Courts recently issued three opinions on the whistleblower anti-retaliation provisions of the Dodd-Frank Act.
In Murray v. UBS Securities, LLC, Mr. Murray claimed he was terminated because he refused to skew his research on commercial mortgage backed securities, or CMBS. Mr. Murray brought an anti-retaliation claim under the Consumer Financial Protection Act, which is Title X of the Dodd-Frank Act. The provision relied upon by plaintiff, 12 U.S.C. § 5567(a)(4), provides:
No covered person or service provider shall terminate … any covered employee … by reason of the fact that such employee … has … objected to, or refused to participate in, any activity, policy, practice, or assigned task that the employee … reasonably believed to be in violation of any law, rule, order, standard, or prohibition, subject to the jurisdiction of, or enforceable by, the [CFPB].
The court found the foregoing provision did not apply because at the time of the dismissal the CFPB did not regulate CMBS.

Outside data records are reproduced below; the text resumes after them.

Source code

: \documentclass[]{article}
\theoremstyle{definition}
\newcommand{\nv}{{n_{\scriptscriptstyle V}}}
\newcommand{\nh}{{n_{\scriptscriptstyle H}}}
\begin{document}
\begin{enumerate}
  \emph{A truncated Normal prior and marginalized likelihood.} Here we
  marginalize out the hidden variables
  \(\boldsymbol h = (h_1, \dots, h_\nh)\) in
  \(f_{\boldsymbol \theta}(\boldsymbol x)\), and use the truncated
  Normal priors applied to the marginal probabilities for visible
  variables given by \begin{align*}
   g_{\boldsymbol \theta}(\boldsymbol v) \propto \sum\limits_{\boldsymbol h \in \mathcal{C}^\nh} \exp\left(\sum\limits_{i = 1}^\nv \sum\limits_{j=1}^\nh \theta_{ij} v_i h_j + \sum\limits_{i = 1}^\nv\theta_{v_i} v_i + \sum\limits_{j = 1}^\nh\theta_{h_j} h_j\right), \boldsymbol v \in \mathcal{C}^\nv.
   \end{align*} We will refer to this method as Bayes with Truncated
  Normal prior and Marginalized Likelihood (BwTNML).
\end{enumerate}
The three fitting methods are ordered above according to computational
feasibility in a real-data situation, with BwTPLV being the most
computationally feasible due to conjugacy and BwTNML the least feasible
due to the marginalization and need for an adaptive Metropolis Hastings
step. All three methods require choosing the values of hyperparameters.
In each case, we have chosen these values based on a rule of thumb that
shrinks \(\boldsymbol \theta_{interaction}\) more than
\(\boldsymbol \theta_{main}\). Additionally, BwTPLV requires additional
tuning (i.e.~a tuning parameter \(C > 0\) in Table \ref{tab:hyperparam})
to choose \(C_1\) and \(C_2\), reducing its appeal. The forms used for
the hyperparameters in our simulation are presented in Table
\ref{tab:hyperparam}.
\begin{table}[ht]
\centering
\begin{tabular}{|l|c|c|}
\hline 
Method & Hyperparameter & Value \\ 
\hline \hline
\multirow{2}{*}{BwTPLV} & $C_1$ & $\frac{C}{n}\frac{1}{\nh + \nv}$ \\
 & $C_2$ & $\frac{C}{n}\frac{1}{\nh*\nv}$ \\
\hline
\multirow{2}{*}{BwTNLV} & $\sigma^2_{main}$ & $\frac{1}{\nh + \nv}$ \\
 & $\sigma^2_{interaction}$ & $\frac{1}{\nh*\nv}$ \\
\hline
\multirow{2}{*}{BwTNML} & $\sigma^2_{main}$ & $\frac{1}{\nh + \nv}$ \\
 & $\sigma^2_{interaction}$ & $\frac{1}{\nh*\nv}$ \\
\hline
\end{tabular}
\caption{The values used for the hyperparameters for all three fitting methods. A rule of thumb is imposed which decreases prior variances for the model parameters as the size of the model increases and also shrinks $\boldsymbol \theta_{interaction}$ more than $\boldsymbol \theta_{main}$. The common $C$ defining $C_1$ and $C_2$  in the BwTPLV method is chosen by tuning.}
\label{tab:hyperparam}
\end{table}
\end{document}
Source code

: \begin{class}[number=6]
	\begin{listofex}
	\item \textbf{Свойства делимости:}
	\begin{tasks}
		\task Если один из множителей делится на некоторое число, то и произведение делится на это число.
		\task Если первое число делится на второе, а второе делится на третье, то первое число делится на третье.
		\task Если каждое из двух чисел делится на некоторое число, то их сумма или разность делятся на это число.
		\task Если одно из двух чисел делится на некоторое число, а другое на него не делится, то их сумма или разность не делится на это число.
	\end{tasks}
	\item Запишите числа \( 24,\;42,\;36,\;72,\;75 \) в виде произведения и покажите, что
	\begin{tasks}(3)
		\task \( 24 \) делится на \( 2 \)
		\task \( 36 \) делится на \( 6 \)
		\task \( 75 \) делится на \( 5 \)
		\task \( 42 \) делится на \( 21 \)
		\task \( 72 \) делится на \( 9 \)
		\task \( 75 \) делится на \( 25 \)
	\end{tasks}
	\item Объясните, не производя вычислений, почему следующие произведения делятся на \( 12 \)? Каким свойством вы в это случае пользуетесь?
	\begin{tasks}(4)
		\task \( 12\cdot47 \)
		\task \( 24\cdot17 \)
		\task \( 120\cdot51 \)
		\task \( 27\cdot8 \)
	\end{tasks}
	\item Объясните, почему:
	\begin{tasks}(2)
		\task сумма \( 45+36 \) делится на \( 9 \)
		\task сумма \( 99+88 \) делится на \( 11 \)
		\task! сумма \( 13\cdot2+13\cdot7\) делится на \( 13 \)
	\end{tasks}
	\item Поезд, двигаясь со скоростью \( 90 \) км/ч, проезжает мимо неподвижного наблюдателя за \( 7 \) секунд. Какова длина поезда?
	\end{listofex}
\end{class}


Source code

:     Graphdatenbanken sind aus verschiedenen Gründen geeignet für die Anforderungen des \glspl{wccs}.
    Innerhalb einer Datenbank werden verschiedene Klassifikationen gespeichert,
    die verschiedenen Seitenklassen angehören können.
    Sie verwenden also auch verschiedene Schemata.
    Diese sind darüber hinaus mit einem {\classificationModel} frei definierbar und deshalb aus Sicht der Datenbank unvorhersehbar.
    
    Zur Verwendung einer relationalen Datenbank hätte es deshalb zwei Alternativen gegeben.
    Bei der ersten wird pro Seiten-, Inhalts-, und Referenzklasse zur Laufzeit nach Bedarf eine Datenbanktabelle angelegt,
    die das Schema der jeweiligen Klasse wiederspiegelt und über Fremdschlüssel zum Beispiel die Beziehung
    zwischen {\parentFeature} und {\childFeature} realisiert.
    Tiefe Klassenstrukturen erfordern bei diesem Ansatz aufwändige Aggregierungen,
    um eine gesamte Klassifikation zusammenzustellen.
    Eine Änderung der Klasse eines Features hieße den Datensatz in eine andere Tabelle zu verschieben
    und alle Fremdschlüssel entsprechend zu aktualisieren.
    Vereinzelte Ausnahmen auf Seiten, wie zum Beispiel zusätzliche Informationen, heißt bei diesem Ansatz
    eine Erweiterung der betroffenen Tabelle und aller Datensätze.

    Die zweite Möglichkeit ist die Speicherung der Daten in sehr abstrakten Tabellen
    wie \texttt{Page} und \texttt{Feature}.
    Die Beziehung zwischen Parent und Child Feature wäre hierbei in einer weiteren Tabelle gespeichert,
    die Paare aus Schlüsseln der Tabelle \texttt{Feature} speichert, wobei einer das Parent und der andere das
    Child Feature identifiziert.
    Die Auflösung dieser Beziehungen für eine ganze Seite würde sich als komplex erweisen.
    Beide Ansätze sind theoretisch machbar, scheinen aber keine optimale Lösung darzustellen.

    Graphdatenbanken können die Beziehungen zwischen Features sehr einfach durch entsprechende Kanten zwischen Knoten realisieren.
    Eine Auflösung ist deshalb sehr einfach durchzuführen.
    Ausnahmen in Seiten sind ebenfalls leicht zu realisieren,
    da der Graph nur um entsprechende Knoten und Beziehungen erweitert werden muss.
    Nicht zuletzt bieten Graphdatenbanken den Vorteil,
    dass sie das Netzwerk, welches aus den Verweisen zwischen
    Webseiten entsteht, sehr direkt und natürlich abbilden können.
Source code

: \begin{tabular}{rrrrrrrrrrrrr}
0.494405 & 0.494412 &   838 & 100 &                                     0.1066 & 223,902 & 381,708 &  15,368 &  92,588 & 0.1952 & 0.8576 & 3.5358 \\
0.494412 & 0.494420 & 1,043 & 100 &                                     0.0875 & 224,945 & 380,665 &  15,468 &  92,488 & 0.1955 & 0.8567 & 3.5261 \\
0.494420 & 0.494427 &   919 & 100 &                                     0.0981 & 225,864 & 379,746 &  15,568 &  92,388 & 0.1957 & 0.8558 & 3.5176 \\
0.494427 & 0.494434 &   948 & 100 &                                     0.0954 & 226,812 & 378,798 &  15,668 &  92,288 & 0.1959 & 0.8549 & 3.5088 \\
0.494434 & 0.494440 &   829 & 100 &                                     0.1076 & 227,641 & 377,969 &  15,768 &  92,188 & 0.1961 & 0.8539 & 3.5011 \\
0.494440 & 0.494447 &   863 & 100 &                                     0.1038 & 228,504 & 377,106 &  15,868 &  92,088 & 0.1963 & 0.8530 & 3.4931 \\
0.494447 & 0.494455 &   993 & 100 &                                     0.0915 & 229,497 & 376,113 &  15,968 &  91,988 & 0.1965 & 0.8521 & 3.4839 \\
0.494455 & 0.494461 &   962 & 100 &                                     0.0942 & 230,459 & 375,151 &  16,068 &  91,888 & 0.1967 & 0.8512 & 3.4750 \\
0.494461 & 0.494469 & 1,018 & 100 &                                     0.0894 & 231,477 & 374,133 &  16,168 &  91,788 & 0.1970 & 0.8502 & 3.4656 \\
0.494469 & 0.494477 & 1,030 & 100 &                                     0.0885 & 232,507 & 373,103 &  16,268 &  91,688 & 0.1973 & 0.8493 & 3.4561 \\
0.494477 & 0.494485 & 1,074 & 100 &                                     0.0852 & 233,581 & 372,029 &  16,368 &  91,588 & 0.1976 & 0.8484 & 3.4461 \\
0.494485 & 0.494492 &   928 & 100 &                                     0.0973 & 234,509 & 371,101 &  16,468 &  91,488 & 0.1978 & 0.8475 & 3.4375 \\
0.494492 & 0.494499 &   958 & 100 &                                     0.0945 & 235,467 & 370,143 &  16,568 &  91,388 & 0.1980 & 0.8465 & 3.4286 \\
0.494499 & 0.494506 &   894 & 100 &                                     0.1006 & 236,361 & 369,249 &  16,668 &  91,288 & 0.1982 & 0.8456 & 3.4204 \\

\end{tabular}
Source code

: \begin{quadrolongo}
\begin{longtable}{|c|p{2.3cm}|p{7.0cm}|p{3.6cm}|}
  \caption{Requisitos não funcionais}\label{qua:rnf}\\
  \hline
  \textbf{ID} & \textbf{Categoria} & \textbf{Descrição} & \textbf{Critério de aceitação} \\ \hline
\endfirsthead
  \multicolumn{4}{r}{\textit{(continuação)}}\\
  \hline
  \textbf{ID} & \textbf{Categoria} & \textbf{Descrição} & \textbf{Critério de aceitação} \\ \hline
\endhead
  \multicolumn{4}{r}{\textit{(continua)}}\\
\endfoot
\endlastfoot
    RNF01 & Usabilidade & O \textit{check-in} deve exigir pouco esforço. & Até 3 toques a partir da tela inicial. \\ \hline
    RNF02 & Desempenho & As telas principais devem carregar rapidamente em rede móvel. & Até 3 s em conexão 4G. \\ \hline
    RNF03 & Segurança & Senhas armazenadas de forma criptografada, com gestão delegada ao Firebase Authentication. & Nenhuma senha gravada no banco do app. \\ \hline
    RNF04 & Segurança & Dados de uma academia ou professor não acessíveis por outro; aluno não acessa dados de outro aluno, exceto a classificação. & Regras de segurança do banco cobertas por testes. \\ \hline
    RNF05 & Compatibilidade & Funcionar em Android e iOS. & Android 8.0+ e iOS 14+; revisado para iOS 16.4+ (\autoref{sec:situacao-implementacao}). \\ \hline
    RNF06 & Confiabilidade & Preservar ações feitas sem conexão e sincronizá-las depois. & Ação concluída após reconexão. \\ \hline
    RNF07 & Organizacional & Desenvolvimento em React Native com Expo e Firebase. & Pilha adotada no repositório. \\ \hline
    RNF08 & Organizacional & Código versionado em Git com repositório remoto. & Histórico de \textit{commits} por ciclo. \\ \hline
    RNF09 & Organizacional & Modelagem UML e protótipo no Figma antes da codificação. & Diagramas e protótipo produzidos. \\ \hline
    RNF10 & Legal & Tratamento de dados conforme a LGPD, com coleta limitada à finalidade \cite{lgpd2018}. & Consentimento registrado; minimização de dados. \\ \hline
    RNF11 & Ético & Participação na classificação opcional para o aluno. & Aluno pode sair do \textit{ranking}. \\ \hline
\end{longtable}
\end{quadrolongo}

Plaintiff Tarun Kshetrapal sued former employer Dish Network LLC. Plaintiff alleged that defendant interfered with his subsequent employment opportunities after termination. Termination occurred prior to the time the Dodd-Frank Act was signed into law. However, the alleged interference occurred after the Dodd-Frank Act became effective, and the plaintiff sought injunctive relief with respect to continuing harassment. The court found injunctive relief was not available under the Dodd-Frank Act. However, plaintiff was not completely out of luck, as the plaintiff also brought a Sarbanes-Oxley anti-retaliation claim. The court found Sarbanes-Oxley applied to former employees, and stated plaintiff could pursue that claim.
In this case, the United States District Court for the Eastern District of Missouri found that plaintiff could not proceed on a Dodd-Frank whistleblower anti-retaliation claim because plaintiff did not report the conduct to the SEC. The courts are currently split on this issue.